Hove man was Great Train Robbery suspect

A former Hove man Terry Sansom was suspected of being involved in the Great Train Robbery.

The government has released Royal Mail files with just over a year to go before the 50th anniversary of the robbery.

They name George and Terry Sansom on a list of suspects. George Sansom was the father of the England and Arsenal footballer Kenny Sansom.

Terry was Kenny’s uncle and lived at Court Farm, at the top of King George VI Avenue, also known as Snaky Hill, in Hove in the 1980s.

Terry Sansom was acquitted of a £9,400 payroll robbery in the early 1960s. He was also cleared of being part of a drug smuggling conspiracy at Brighton Crown Court in the late 1980s.

The Sansom brothers were included on a list of people suspected of carrying out the Great Train Robbery which was compiled by Detective Chief Superintendent Tommy Butler, head of the Flying Squad.

He listed 28 suspects just over a week after a gang stole £2.6 million from a mail train in Buckinghamshire on Thursday 8 August 1963.

Eleven men were convicted of the robbery including Ronnie Biggs, Ronald “Buster” Edwards and Bruce Reynolds.

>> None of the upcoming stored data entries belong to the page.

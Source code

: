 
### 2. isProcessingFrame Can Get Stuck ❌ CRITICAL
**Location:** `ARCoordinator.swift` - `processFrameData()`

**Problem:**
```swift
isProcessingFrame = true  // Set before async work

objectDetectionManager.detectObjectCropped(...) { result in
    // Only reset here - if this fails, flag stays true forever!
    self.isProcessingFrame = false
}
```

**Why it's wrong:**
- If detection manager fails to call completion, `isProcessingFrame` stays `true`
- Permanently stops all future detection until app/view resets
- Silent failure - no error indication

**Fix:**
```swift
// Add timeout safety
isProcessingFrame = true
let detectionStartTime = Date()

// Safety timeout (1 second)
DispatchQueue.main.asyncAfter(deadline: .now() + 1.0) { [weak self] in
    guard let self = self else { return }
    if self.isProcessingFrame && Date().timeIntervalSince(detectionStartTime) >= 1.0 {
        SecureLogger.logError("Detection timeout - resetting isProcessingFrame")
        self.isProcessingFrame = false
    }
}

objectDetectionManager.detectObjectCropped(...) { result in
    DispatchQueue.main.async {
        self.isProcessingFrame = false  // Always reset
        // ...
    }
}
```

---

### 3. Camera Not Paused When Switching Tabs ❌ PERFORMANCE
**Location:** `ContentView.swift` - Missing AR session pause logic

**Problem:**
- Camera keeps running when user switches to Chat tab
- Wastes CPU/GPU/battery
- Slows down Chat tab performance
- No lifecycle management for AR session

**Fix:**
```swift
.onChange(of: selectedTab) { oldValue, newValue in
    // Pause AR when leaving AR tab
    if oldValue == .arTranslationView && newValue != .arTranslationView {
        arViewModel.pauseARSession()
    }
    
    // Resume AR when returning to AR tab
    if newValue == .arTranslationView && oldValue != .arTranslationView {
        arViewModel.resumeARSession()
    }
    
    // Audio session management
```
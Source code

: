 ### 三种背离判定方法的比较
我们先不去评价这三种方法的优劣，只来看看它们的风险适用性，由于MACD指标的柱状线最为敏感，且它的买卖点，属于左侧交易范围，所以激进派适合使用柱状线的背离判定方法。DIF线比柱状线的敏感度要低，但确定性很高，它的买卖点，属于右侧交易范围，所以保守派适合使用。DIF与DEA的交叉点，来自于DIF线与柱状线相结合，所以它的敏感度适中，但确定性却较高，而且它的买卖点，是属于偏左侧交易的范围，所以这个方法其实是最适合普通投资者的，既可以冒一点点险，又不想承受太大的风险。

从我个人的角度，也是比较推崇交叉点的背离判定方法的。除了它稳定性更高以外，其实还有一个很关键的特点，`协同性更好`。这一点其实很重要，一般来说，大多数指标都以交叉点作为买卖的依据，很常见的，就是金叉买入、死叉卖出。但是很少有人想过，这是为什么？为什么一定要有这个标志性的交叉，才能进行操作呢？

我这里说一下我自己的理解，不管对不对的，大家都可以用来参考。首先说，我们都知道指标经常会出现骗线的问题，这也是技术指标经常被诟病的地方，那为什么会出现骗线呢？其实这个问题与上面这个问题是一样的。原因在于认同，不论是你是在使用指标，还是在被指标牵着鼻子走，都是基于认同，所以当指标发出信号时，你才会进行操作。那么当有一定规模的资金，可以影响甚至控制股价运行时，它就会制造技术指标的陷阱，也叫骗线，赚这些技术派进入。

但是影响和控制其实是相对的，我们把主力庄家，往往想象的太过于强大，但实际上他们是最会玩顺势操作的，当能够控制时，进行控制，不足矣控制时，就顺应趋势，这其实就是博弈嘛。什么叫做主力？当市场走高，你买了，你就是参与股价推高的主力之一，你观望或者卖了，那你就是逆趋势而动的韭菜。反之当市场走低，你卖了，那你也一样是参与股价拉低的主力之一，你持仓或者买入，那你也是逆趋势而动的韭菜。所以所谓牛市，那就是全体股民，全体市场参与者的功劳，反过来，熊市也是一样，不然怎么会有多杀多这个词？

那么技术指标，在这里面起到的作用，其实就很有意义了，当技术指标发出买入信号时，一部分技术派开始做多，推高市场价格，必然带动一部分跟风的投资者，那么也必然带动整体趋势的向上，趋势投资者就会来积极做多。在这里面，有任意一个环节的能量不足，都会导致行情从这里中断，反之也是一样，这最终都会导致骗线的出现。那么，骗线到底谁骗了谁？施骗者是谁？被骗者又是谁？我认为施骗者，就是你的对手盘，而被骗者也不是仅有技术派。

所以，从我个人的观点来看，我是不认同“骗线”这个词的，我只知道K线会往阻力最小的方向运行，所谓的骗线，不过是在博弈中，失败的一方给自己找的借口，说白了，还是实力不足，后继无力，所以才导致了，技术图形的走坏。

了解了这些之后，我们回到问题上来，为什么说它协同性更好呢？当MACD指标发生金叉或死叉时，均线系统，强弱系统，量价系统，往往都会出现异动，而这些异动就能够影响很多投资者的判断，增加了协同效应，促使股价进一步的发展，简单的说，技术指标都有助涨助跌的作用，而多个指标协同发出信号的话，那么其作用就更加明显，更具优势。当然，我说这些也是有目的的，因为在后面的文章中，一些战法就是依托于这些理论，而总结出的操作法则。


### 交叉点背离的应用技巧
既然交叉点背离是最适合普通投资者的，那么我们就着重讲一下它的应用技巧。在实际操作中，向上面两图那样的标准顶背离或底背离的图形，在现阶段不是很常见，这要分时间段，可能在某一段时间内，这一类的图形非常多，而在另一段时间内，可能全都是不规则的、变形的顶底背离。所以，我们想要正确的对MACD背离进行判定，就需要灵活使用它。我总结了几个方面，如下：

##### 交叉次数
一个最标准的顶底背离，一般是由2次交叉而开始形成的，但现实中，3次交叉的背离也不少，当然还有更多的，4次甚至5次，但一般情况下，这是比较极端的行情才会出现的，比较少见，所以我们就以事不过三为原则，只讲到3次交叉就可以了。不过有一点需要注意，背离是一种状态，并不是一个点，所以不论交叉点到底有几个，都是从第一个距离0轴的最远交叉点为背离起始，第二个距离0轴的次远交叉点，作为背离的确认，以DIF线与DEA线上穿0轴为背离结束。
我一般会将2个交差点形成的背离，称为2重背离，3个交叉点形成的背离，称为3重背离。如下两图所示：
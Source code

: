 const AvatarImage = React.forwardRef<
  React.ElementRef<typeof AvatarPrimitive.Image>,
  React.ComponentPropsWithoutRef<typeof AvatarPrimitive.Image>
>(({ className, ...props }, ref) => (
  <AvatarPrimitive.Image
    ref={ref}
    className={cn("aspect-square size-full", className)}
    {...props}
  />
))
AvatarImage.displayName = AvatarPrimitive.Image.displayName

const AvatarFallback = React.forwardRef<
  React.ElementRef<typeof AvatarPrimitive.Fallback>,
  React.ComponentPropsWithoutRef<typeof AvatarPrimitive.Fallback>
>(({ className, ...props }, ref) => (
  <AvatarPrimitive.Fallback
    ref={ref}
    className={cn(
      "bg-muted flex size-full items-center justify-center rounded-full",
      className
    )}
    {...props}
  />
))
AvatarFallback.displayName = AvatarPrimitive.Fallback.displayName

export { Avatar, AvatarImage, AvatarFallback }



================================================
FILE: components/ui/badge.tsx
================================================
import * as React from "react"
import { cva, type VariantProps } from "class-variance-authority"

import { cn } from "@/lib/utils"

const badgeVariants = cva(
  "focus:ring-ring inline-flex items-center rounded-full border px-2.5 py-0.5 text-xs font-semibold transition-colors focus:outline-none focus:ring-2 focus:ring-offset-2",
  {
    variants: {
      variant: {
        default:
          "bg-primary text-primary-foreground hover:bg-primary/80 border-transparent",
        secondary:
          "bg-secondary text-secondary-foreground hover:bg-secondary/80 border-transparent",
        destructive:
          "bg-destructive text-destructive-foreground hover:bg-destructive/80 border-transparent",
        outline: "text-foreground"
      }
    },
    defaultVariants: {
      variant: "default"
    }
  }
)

Three of the robbers were never caught and were not even identified.

The Sansoms, who have both since died, were not charged in connection with the raid.

In February 2000 another Terry Sansom, then 39, of Goldstone Crescent, Hove, was jailed for ten years for conspiring to supply drugs and handle stolen goods. He operated out of premises in Brunswick Road, on the corner of Western Road.